Nigerians living abroad who would want to learn the country’s rich history and tradition from the nation’s envoys in their respective countries, may face a brick wall, if the drama that unfolded at last week’s ambassadorial screening was anything to go by.
At the screening of the nominees by the Senate Committee on Foreign Affairs, some of the career diplomats who have worked for over three decades in the Ministry of Foreign Affairs and currently serving in foreign missions, caused a serious embarrassment as they fumbled and muddled up the recitation of the country’s national anthem and pledge.
While the nominees from Anambra, Bauchi and Niger States were unable to sing the national anthem or recite the national pledge properly, leaving legislators and Senate correspondents at the event reeling with uncontrollable laughter, the envoy from Delta State admitted that she did not know the number of local government areas in her state.
It took the intervention of a member of the panel, James Manager (PDP, Delta South), to rescue some of them, even as the Senior Special Assistant to the President on National Assembly Matters (Senate), Ita Enang, made frantic efforts to manage the embarrassing scenario.
As if that was not enough, the most shocking of all came from the Benue State nominee, Jane Ndem, who said the capital of Lagos is Lagos… Yes, Lagos and not Ikeja.
She was responding to a question asked by the Chairman of the Committee, Monsurat Sunmonu (APC, Oyo Central), asking her to name 12 states and their state capitals.
Apparently dazed by her submission, Manager interjected by asking capital of Lagos, Lagos? To which the long-standing diplomat affirmed: “Yes, capital of Lagos State is Lagos because I started my working career there”.

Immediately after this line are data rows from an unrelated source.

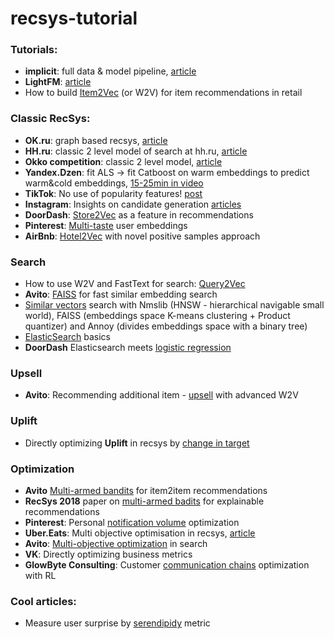 # recsys-tutorial

### Tutorials:
- **implicit**: full data & model pipeline, [article](https://www.ethanrosenthal.com/2016/10/19/implicit-mf-part-1/) 
- **LightFM**: [article](https://www.ethanrosenthal.com/2016/11/07/implicit-mf-part-2/) 
- How to build [Item2Vec](https://www.analyticsvidhya.com/blog/2019/07/how-to-build-recommendation-system-word2vec-python/) (or W2V) for item recommendations in retail

### Classic RecSys:
- **OK.ru**: graph based recsys, [article](https://habr.com/ru/company/odnoklassniki/blog/499192/)
- **HH.ru**: classic 2 level model of search at hh.ru, [article](https://habr.com/ru/company/hh/blog/347276/)
- **Okko competition**: classic 2 level model, [article](https://habr.com/ru/post/447376/) 
- **Yandex.Dzen**: fit ALS -> fit Catboost on warm embeddings to predict warm&cold embeddings, [15-25min in video](https://www.youtube.com/watch?v=TaUqh_CeCPc&t=126s)   
- **TikTok**: No use of popularity features! [post](https://newsroom.tiktok.com/en-us/how-tiktok-recommends-videos-for-you/) 
- **Instagram**: Insights on candidate generation [articles](https://instagram-engineering.com/powered-by-ai-instagrams-explore-recommender-system-7ca901d2a882) 
- **DoorDash**: [Store2Vec](https://blog.doordash.com/personalized-store-feed-with-vector-embeddings-251ad7a2c09a) as a feature in recommendations
- **Pinterest**: [Multi-taste](https://link.medium.com/9J1sxl1QS8) user embeddings 
- **AirBnb**: [Hotel2Vec](https://link.medium.com/4RvvwV29V8) with novel positive samples approach

### Search
- How to use W2V and FastText for search: [Query2Vec](https://medium.com/coursera-engineering/query2vec-2f6070083bda) 
- **Avito**: [FAISS](https://habr.com/ru/company/avito/blog/488658/) for fast similar embedding search
- [Similar vectors](https://m.habr.com/ru/company/mailru/blog/338360/) search with Nmslib (HNSW - hierarchical navigable small world), FAISS (embeddings space K-means clustering + Product quantizer) and Annoy (divides embeddings space with a binary tree) 
- [ElasticSearch](https://m.habr.com/ru/post/280488/) basics
- **DoorDash** Elasticsearch meets [logistic regression](https://medium.com/@DoorDash/powering-search-recommendations-at-doordash-8310c5cfd88c) 

### Upsell 
- **Avito**: Recommending additional item - [upsell](https://habr.com/ru/company/avito/blog/491942/) with advanced W2V

### Uplift
- Directly optimizing **Uplift** in recsys by [change in target](https://recsys.acm.org/wp-content/uploads/2019/09/recsys-19-material-uplift.pdf) 

### Optimization
- **Avito** [Multi-armed bandits](https://m.habr.com/ru/company/avito/blog/417571/?_ga=2.55507619.909483613.1596129867-1023641029.1575324164) for item2item recommendations
- **RecSys 2018** paper on [multi-armed badits](http://jamesmc.com/blog/2018/10/1/explore-exploit-explain) for explainable recommendations
- **Pinterest**: Personal [notification volume](https://medium.com/pinterest-engineering/user-state-based-notification-volume-optimization-7764118f73ff) optimization
- **Uber.Eats**: Multi objective optimisation in recsys, [article](https://eng.uber.com/uber-eats-recommending-marketplace/)
- **Avito**: [Multi-objective optimization](https://www.highload.ru/moscow/2018/abstracts/4182) in search
- **VK**: Directly optimizing business metrics
- **GlowByte Consulting**: Customer [communication chains](https://m.habr.com/ru/company/glowbyte/blog/514514/) optimization with RL

### Cool articles:
- Measure user surprise by [serendipidy](https://towardsdatascience.com/serendipity-accuracys-unpopular-best-friend-in-recommender-systems-ca079b493f3c) metric
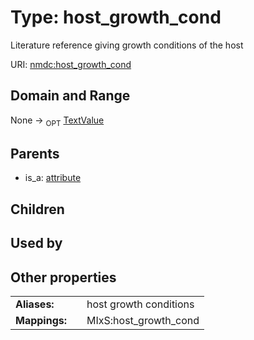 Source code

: 
# Type: host_growth_cond


Literature reference giving growth conditions of the host

URI: [nmdc:host_growth_cond](https://microbiomedata/meta/host_growth_cond)


## Domain and Range

None ->  <sub>OPT</sub> [TextValue](TextValue.md)

## Parents

 *  is_a: [attribute](attribute.md)

## Children


## Used by


## Other properties

|  |  |  |
| --- | --- | --- |
| **Aliases:** | | host growth conditions |
| **Mappings:** | | MIxS:host_growth_cond |

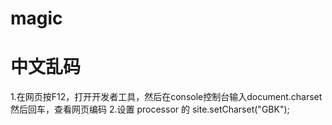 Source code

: # magic

# 中文乱码

1.在网页按F12，打开开发者工具，然后在console控制台输入document.charset 然后回车，查看网页编码
2.设置 processor 的 site.setCharset("GBK");
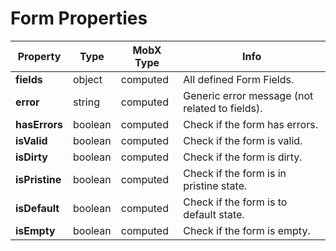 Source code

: # Form Properties

| Property | Type | MobX Type | Info |
|---|---|---|---|
| **fields** | object | computed | All defined Form Fields. |
| **error** | string | computed | Generic error message (not related to fields). |
| **hasErrors** | boolean | computed | Check if the form has errors. |
| **isValid** | boolean | computed | Check if the form is valid. |
| **isDirty** | boolean | computed | Check if the form is dirty. |
| **isPristine** | boolean | computed | Check if the form is in pristine state. |
| **isDefault** | boolean | computed | Check if the form is to default state. |
| **isEmpty** | boolean | computed | Check if the form is empty. |
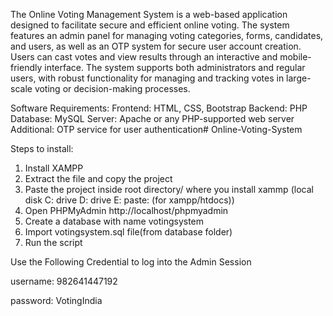 The Online Voting Management System is a web-based application designed to facilitate secure and efficient online voting. The system features an admin panel for managing voting categories, forms, candidates, and users, as well as an OTP system for secure user account creation. Users can cast votes and view results through an interactive and mobile-friendly interface. The system supports both administrators and regular users, with robust functionality for managing and tracking votes in large-scale voting or decision-making processes.

Software Requirements:
Frontend: HTML, CSS, Bootstrap
Backend: PHP
Database: MySQL
Server: Apache or any PHP-supported web server
Additional: OTP service for user authentication# Online-Voting-System


Steps to install: 
1. Install XAMPP
2. Extract the file and copy the project 
3. Paste the project inside root directory/ where you install xammp (local disk C: drive D: drive E: paste: (for xampp/htdocs))
4. Open PHPMyAdmin http://localhost/phpmyadmin
5. Create a database with name votingsystem
6. Import votingsystem.sql file(from database folder)
7. Run the script

Use the Following Credential to log into the Admin Session

username:  982641447192

password:  VotingIndia
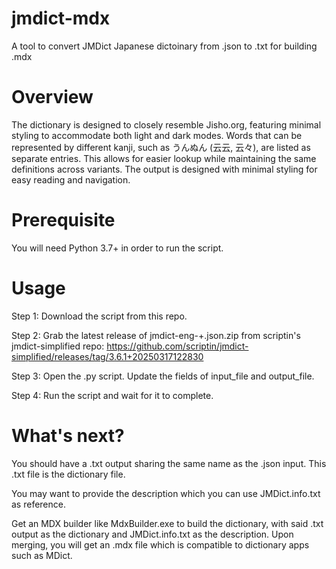 # jmdict-mdx
A tool to convert JMDict Japanese dictoinary from .json to .txt for building .mdx

# Overview
The dictionary is designed to closely resemble Jisho.org, featuring minimal styling to accommodate both light and dark modes.
Words that can be represented by different kanji, such as うんぬん (云云, 云々), are listed as separate entries. This allows for easier lookup while maintaining the same definitions across variants.
The output is designed with minimal styling for easy reading and navigation.

# Prerequisite
You will need Python 3.7+ in order to run the script.

# Usage
Step 1: Download the script from this repo.

Step 2: Grab the latest release of jmdict-eng-<version>+<time>.json.zip from scriptin's jmdict-simplified repo:
https://github.com/scriptin/jmdict-simplified/releases/tag/3.6.1+20250317122830

Step 3: Open the .py script. Update the fields of input_file and output_file.

Step 4: Run the script and wait for it to complete.

# What's next?
You should have a .txt output sharing the same name as the .json input. This .txt file is the dictionary file.

You may want to provide the description which you can use JMDict.info.txt as reference.

Get an MDX builder like MdxBuilder.exe to build the dictionary, with said .txt output as the dictionary and JMDict.info.txt as the description. Upon merging, you will get an .mdx file which is compatible to dictionary apps such as MDict.

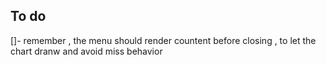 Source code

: ## To do 
[]- remember , the menu should render countent before closing , to let the chart dranw and avoid miss behavior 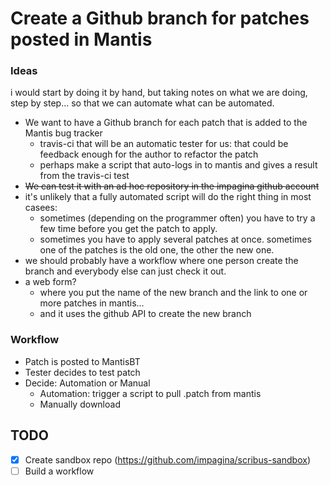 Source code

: # Create a Github branch for patches posted in Mantis

### Ideas 

i would start by doing it by hand, but taking notes on what we are doing, step by step... so that we can automate what can be automated.

- We want to have a Github branch for each patch that is added to the Mantis bug tracker
  - travis-ci that will be an automatic tester for us: that could be feedback enough for the author to refactor the patch
  - perhaps make a script that auto-logs in to mantis and gives a result from the travis-ci test
- ~~We can test it with an ad hoc repository in the impagina github account~~
- it's unlikely that a fully automated script will do the right thing in most casees:
  - sometimes (depending on the programmer often) you have to try a few time before you get the patch to apply.
  - sometimes you have to apply several patches at once. sometimes one of the patches is the old one, the other the new one.
-  we should probably have a workflow where one person create the branch and everybody else can just check it out.
- a web form?
  - where you put the name of the new branch and the link to one or more patches in mantis...
  - and it uses the github API to create the new branch

### Workflow
* Patch is posted to MantisBT 
* Tester decides to test patch
* Decide: Automation or Manual
  * Automation: trigger a script to pull .patch from mantis
  * Manually download



## TODO
- [x] Create sandbox repo (https://github.com/impagina/scribus-sandbox)
- [ ] Build a workflow  
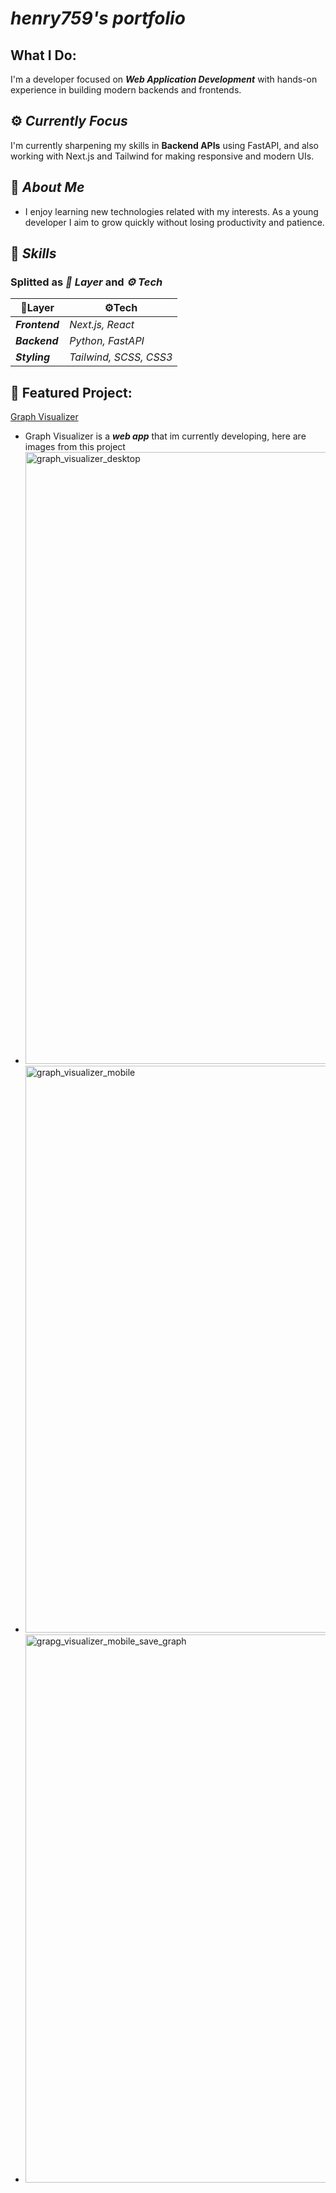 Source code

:# **_henry759's portfolio_**

## What I Do:
I'm a developer focused on ***Web Application Development*** with hands-on experience in building modern backends and frontends. 

## ⚙️ _Currently Focus_
I'm currently sharpening my skills in **Backend APIs** using FastAPI, and also working with Next.js and Tailwind for making responsive and modern UIs.

## 🫠 _About Me_
- I enjoy learning new technologies related with my interests. As a young developer I aim to grow quickly without losing productivity and patience.

## 🥷 _Skills_

### Splitted as _**📜 Layer**_ and _**⚙ Tech**_

| 📜Layer        | ⚙️Tech                   |
| -------------- | ------------------------ |
| _**Frontend**_ | _*Next.js, React*_       |
| **_Backend_**  | _*Python, FastAPI*_      |
| **_Styling_**  | _*Tailwind, SCSS, CSS3*_ |

## 🚀 Featured Project:
[Graph Visualizer](https://graphize.netlify.app)
- Graph Visualizer is a ***web app*** that im currently developing, here are images from this project
- <img width="1919" height="979" alt="graph_visualizer_desktop" src="https://github.com/user-attachments/assets/56335619-eba7-439e-b05e-5dc3af9bbc9c" />
- <img width="1365" height="907" alt="graph_visualizer_mobile" src="https://github.com/user-attachments/assets/de8dd940-93e7-4bb1-b23f-83755ddd74af" />
- <img width="1366" height="877" alt="grapg_visualizer_mobile_save_graph" src="https://github.com/user-attachments/assets/8b048456-d3b9-4022-b0a0-f0858fc912f4" />

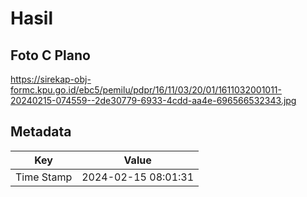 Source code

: # Hasil

## Foto C Plano

https://sirekap-obj-formc.kpu.go.id/ebc5/pemilu/pdpr/16/11/03/20/01/1611032001011-20240215-074559--2de30779-6933-4cdd-aa4e-696566532343.jpg


## Metadata

| Key        | Value               |
| ---------- | ------------------- |
| Time Stamp | 2024-02-15 08:01:31 |



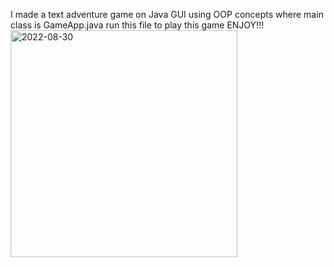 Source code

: I made a text adventure game on Java GUI using OOP concepts where main class is GameApp.java run this file to play this game ENJOY!!!
<img width="363" alt="2022-08-30" src="https://user-images.githubusercontent.com/98818090/187324525-805f5979-d596-4e01-a1ca-cce21a74cef6.png">
 
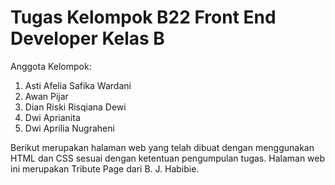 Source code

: # Tugas Kelompok B22 Front End Developer Kelas B 

Anggota Kelompok:
1. Asti Afelia Safika Wardani
2. Awan Pijar
3. Dian Riski Risqiana Dewi
4. Dwi Aprianita
5. Dwi Aprilia Nugraheni

Berikut merupakan halaman web yang telah dibuat dengan menggunakan HTML dan CSS sesuai dengan ketentuan pengumpulan tugas. Halaman web ini merupakan Tribute Page dari B. J. Habibie. 
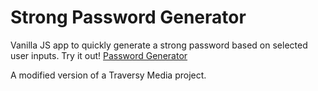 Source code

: # Strong Password Generator

Vanilla JS app to quickly generate a strong password based on selected user inputs.
Try it out! [Password Generator](https://spencerhaugh.github.io/generate-strong-password/)



A modified version of a Traversy Media project.

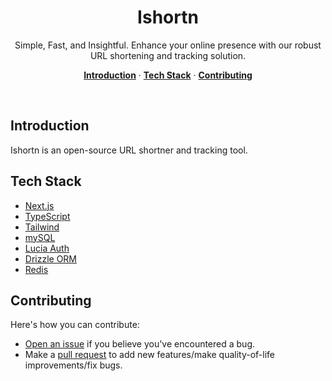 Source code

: <h1 align="center">Ishortn</h1>

<p align="center">
  Simple, Fast, and Insightful. Enhance your online presence with our robust URL shortening and tracking solution.


</p>

<p align="center">
  <a href="#introduction"><strong>Introduction</strong></a> ·
  <a href="#tech-stack"><strong>Tech Stack</strong></a> ·
  <a href="#contributing"><strong>Contributing</strong></a>
</p>

<br/>

## Introduction

Ishortn is an open-source URL shortner and tracking tool.

## Tech Stack

- [Next.js](https://nextjs.org/) 
- [TypeScript](https://www.typescriptlang.org/) 
- [Tailwind](https://tailwindcss.com/) 
- [mySQL](https://mysql.com/) 
- [Lucia Auth](https://lucia-auth.com/) 
- [Drizzle ORM](https://orm.drizzle.team/)
- [Redis](https://redis.io/)

## Contributing

Here's how you can contribute:

- [Open an issue](https://github.com/AmoabaKelvin/ishortn.ink/issues) if you believe you've encountered a bug.
- Make a [pull request](https://github.com/AmoabaKelvin/ishortn.ink/pull) to add new features/make quality-of-life improvements/fix bugs.
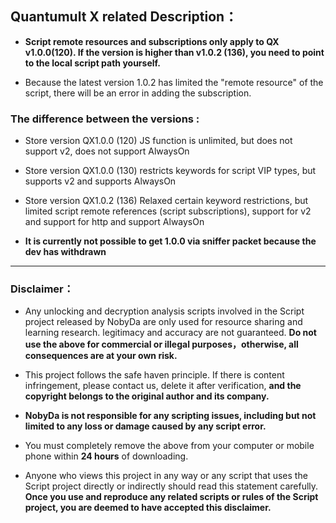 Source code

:## Quantumult X related Description：

* **Script remote resources and subscriptions only apply to QX v1.0.0(120). If the version is higher than v1.0.2 (136), you need to point to the local script path yourself.**

* Because the latest version 1.0.2 has limited the "remote resource" of the script, there will be an error in adding the subscription.

### The difference between the versions :

* Store version QX1.0.0 (120) JS function is unlimited, but does not support v2, does not support AlwaysOn

* Store version QX1.0.0 (130) restricts keywords for script VIP types, but supports v2 and supports AlwaysOn

* Store version QX1.0.2 (136) Relaxed certain keyword restrictions, but limited script remote references (script subscriptions), support for v2 and support for http and support AlwaysOn

* **It is currently not possible to get 1.0.0 via sniffer packet because the dev has withdrawn**

---

### Disclaimer：

* Any unlocking and decryption analysis scripts involved in the Script project released by NobyDa are only used for resource sharing and learning research. legitimacy and accuracy are not guaranteed. **Do not use the above for commercial or illegal purposes，otherwise, all consequences are at your own risk.**

* This project follows the safe haven principle. If there is content infringement, please contact us, delete it after verification, **and the copyright belongs to the original author and its company.**

* **NobyDa is not responsible for any scripting issues, including but not limited to any loss or damage caused by any script error.**

* You must completely remove the above from your computer or mobile phone within **24 hours** of downloading.

* Anyone who views this project in any way or any script that uses the Script project directly or indirectly should read this statement carefully. **Once you use and reproduce any related scripts or rules of the Script project, you are deemed to have accepted this disclaimer.**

In order not to embarrass themselves, most of the nominees were armed with ‘Current Affairs’ to brush up their knowledge of history and recent developments in the country while in the waiting room for their screening. In fact, a colleague jokingly said he heard one of the diplomats reciting states and capitals like a four-year-old child.
And just like one man’s poison is another man’s meat, Enang described the screening exercise as the most thorough he had witnessed during his time in the National Assembly.
In what could be a fait accompli, Senate President Bukola Saraki, urged the 47 nominees to keep Nigeria’s flag flying and represent the country positively in their respective postings. He gave the charge when Enang led a delegation of the ambassadorial nominees to Saraki immediately after the screening exercise.
With Saraki’s subtle endorsement of the nominees, one needs not study rocket science to know that the nominees have been confirmed by the Red Chamber even before the September 13 resumption from annual recess.
Even though a school-of-thought has come to the defence of the career diplomats on the grounds that there is no correlation between a candidate’s performance at a job interview and his actual job performance, it is unforgivable for an envoy who is supposed to be the symbol of his country not to be able to recite his country’s national anthem and pledge properly. The question then arises: if they can’t sing the national anthem, recite the pledge properly, the number of local governments in their states or the capitals of some states, what then do they not know?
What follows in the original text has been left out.